Bahaettin Karakoç’un şiirinde ölüm suali üstüne insan hâlleri anlatılır ki, o hâllere düşmekten Allah’a sığınırım:

“… Sordum ki ölümün aslı nedir? / (…) / Hiç ağlamamış bir hakime sordum bu soruyu / Titredi deri değiştiren bir yılan gibi / Belli ki ölümü hiç aklına getirmemiş/ Herhalde iktidardan düşmek dedi /Aç gözlü bir bezirgâna sordum bu soruyu / Bir servetine baktı, bir de dağlara / Ne fırtınalar atlatmıştı bugüne dek / Ölüm, bir iflastı kapkara / Şanlı bir güzele sordum aynı soruyu / Işıklı kanatları aniden buruşuverdi / İlk kez sıkışıyordu zaman aralığında / Ölüm, yaşlanmak dedi ve ıslandı kirpikleri / Umutsuz bir hastaya sordum aynı soruyu / Doktoruna baktı, baktı ve daldı / Doktorsa bir kalbin durmasıdır ölüm dedi…”                                                                                                                     “YAŞAMAK İŞTAHI” NDA OLAN MODERN / SEKÜLER İNSANLAR ÖLÜM DENİNCE ÜRPERİRLER

Bize örnek olarak gösterilen Cumhuriyet büyükleriyle (!) aydınların ve ders kitaplarında yazıları ve şiirleri okutulan edebiyatçıların çoğu ölümden korkan zavallılardır. Ölüm denince ürperirler, tir tir titrerler. Onları ölüm karşısında zavallı yapan şey kapıldıkları Batı’nın düşünce ve felsefeleridir; “yaşamak İştahı” dır. Bu zavallı güruha göre ölüm rahatsız edici, hayattan koparıcı ve sonsuz karanlık bir düşüncedir.

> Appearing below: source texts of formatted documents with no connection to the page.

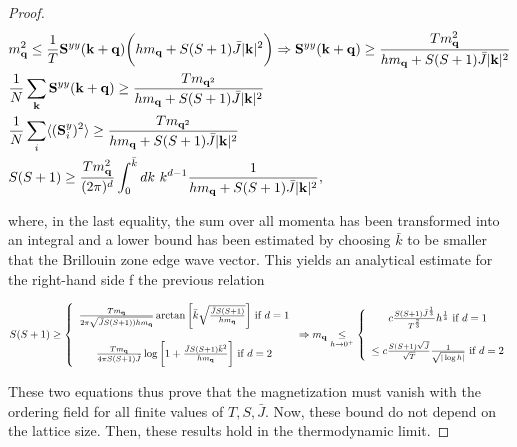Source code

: \documentclass{homework}
\begin{document}
\begin{proof}
\begin{equation}\begin{split}
    &m_{\bf q}^2 \leq \frac{1}{T} {\bf S}^{yy}({\bf k + q}) \bigg( h m_{{\bf q}} + S(S+1) \bar{J} |{\bf k}|^2 \bigg) \Rightarrow {\bf S}^{yy}({\bf k + q}) \geq \frac{T m_{{\bf q}}^2}{h m_{{\bf q}} + S(S+1) \bar{J} |{\bf k}|^2 } \\
    &\frac{1}{N} \sum_{{\bf k}} {\bf S}^{yy}({\bf k + q}) \geq \frac{T m_{{\bf q}^2}}{h m_{{\bf q}} + S(S+1) \bar{J} |{\bf k}|^2 } \\
    & \frac{1}{N} \sum_{i} \langle ({\bf S}_i^y)^2 \rangle \geq \frac{T m_{{\bf q}^2}}{h m_{{\bf q}} + S(S+1) \bar{J} |{\bf k}|^2 } \\
    & S(S+1) \geq \frac{T m_{{\bf q}}^2}{(2\pi)^d} \int_{0}^{\bar{k}} dk \textnormal{ } k^{d-1} \frac{1}{h m_{{\bf q}} + S(S+1) \bar{J} |{\bf k}|^2},
\end{split}
\end{equation}

where, in the last equality, the sum over all momenta has been transformed into an integral and a lower bound has been estimated by choosing $\bar{k}$ to be smaller that the Brillouin zone edge wave vector. This yields an analytical estimate for the right-hand side f the previous relation

\begin{equation}
    S(S+1) \geq \left\{ \begin{array}{cc}
         \frac{Tm_{\bf q}}{2\pi \sqrt{\bar{J} S(S+1)) hm_{{\bf q}}}} \arctan \bigg[\bar{k} \sqrt{\frac{\bar{J}S(S+1)}{hm_{{\bf q}}}}\bigg] \textnormal{ if } d = 1\\
         \\
         \frac{Tm_{\bf q}}{4\pi S(S+1) \bar{J}} \log \bigg[1 +  \frac{\bar{J}S(S+1) {\bar{k}}^2}{hm_{{\bf q}}}\bigg] \textnormal{ if } d = 2 
    \end{array}\right. \Rightarrow m_{{\bf q}} \underset{h \rightarrow 0^+}{\leq} \left\{\begin{array}{cc}
         c \frac{S(S+1) \bar{J}^{\frac{1}{3}}}{T^{\frac{2}{3}}} h^{\frac{1}{3}} \textnormal{ if } d = 1 \\
         \\
         \leq c \frac{S(S+1) \sqrt{\bar{J}}}{\sqrt{T}} \frac{1}{\sqrt{|\log h|}} \textnormal{ if } d=2
    \end{array}\right.
\end{equation}

These two equations thus prove that the magnetization must vanish with the ordering field for all finite values of $T, S, \bar{J}$. Now, these bound do not depend on the lattice size. Then, these results hold in the thermodynamic limit. 
\end{proof}
\end{document}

Cumhuriyet modernleşmesinin bu zavallılara öğrettiği şey: “Ölüm, insanların başarılarından hoşlanmayan tanrıların verdiği cezadır.” Bunların hâlini Necip Fâzıl’ın mısralarıyla anlatabilirim: “Ölümü sığdıramaz /Akıl daracık koğuk / Ölemez, çıldıramaz /Ağlarlar boğuk boğuk.”

 

EY AHMAK! ÖLÜMDEN GÜZEL BİR ŞEY VAR MI?

Modern insanlar ölümden pek korkarlar. Çünkü yürekleri yanında değil onların. “Ölüm aklıma geldikçe korkuyorum” diyen modernlere, yâni ahmaklara acıyınız. Onlara ölüm bilgisine sahip olmasını tavsiye ediniz. Hiç ölmeyecekmiş gibi nefsaniyetin en yüksek haddinde çalım satanlara Necip Fâzıl’ın mısraıyla, “Soruversem: Haberin var mı ölümden?”                                                                                                                                                                                                                                                                           

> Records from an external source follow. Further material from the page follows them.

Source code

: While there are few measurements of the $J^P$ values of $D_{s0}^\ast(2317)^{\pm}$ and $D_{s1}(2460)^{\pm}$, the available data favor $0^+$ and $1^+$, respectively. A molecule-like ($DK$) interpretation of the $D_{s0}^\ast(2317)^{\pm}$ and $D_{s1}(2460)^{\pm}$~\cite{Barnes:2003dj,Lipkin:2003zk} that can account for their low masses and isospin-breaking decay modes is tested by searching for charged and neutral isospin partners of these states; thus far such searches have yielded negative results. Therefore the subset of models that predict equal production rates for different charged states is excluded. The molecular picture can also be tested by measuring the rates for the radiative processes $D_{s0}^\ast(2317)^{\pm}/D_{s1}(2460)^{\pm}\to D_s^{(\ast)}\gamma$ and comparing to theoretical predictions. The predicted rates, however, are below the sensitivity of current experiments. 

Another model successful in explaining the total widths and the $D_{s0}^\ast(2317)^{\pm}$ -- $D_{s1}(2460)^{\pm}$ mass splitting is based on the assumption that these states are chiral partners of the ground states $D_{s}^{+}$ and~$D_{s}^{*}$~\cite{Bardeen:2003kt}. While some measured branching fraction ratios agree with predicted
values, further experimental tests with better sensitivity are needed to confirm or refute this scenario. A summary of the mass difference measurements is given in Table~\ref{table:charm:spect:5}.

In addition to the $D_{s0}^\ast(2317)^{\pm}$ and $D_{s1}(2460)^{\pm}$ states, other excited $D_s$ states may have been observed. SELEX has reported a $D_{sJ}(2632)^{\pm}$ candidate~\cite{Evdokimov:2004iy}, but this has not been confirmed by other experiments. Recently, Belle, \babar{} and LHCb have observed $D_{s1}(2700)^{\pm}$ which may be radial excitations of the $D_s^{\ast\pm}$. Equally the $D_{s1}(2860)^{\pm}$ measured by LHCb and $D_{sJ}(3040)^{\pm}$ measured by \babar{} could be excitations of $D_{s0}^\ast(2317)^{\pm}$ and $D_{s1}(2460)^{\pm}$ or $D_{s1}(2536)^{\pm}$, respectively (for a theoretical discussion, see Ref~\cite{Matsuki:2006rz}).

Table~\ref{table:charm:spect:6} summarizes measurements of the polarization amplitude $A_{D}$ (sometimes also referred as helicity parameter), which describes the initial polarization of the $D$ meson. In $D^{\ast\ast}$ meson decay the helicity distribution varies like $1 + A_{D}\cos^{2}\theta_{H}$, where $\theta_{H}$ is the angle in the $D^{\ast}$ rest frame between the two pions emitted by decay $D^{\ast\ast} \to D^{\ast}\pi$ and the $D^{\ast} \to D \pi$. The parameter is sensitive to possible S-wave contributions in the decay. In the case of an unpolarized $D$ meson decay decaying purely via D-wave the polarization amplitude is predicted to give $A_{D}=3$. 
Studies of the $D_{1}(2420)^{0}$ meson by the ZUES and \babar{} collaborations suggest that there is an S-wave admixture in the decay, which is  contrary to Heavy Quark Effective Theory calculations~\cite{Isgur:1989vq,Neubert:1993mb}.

“Lütfen bana ölümü hatırlatmayın” diyenlere derim ki: Ey ahmak! Ölümden güzel bir şey var mı? Biz unutsak ta ölüm bizi unutmaz. Vakti saati geldiğinde kapıyı çalar gelir. “O kaçmakta olduğunuz ölüm, işte size mutlaka ulaşacaktır…”  âyetine (Cuma sûresi / 8) inanmıyor musun?

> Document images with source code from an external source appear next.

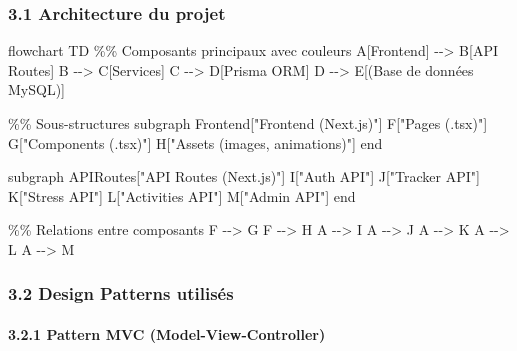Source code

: \documentclass[
]{article}
\newenvironment{Shaded}{}{}
\newcommand{\NormalTok}[1]{#1}
\begin{document}
\subsubsection{3.1 Architecture du projet}\label{architecture-du-projet}

\begin{Shaded}
\begin{Highlighting}[]
\NormalTok{flowchart TD}
\NormalTok{    \%\% Composants principaux avec couleurs}
\NormalTok{    A[Frontend] {-}{-}\textgreater{} B[API Routes]}
\NormalTok{    B {-}{-}\textgreater{} C[Services]}
\NormalTok{    C {-}{-}\textgreater{} D[Prisma ORM]}
\NormalTok{    D {-}{-}\textgreater{} E[(Base de données MySQL)]}
    
\NormalTok{    \%\% Sous{-}structures}
\NormalTok{    subgraph Frontend["Frontend (Next.js)"]}
\NormalTok{        F["Pages (.tsx)"]}
\NormalTok{        G["Components (.tsx)"]}
\NormalTok{        H["Assets (images, animations)"]}
\NormalTok{    end}
    
\NormalTok{    subgraph APIRoutes["API Routes (Next.js)"]}
\NormalTok{        I["Auth API"]}
\NormalTok{        J["Tracker API"]}
\NormalTok{        K["Stress API"]}
\NormalTok{        L["Activities API"]}
\NormalTok{        M["Admin API"]}
\NormalTok{    end}
    
\NormalTok{    \%\% Relations entre composants}
\NormalTok{    F {-}{-}\textgreater{} G}
\NormalTok{    F {-}{-}\textgreater{} H}
\NormalTok{    A {-}{-}\textgreater{} I}
\NormalTok{    A {-}{-}\textgreater{} J}
\NormalTok{    A {-}{-}\textgreater{} K}
\NormalTok{    A {-}{-}\textgreater{} L}
\NormalTok{    A {-}{-}\textgreater{} M}
\end{Highlighting}
\end{Shaded}

\subsubsection{3.2 Design Patterns
utilisés}\label{design-patterns-utilisuxe9s}

\paragraph{3.2.1 Pattern MVC
(Model-View-Controller)}\label{pattern-mvc-model-view-controller}
\end{document}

Karacaoğlan’ın, dünyasına doymamış, gök ekini gibi taze insanlar için dediği “Var git ölüm sonra gel” mısraları sizi aldatmasın ve kötü gamlara düşürmesin: “Ölüm ardıma düşüp de yorulma / (…) / Akıbet alırsın komazsın beni / Var git ölüm bir zaman da gene gel / Şöyle bir vakitler yiyip içerken / Yiyip içip yaylalarda gezerken / (…) /Eşimle dostumla buluşamadım.”

 

ÖLÜM DAİMA GÖZÜMÜZÜN ÖNÜNDE OLMALI

                                                                                                                                          Ölüm her an yoklayabilir. Kitap okurken, yazı yazarken, para sayarken, türkü dinlerken, haram mekânlarda eğleşirken, namaz kılarken… Elbette ölüm geldiğinde iyi amel üzere olmak bahtiyarlıktır. Doğduğumuza seviniyorsak, öldüğümüze de sevineceğiz. Ölüm daima gözümüzün önünde olmalı.

 

“EVVEL GİDEN AHBÂBA SELÂM OLSUN ERENLER”

Hâsılı kelâm; insan sözüne ne hâcet. Âyet buyruğudur: “Her nefis ölümü tadacaktır.”

Ölmeyi cezbe hâlinde bekleyenlere ve bizden evvel ölüp asıl vatana vâsıl olanlara Y. Kemal’in mısralarıyla derim ki: “Tekrar mülâkî oluruz bezm-i ezelde / Evvel giden ahbâba selâm olsun erenler.”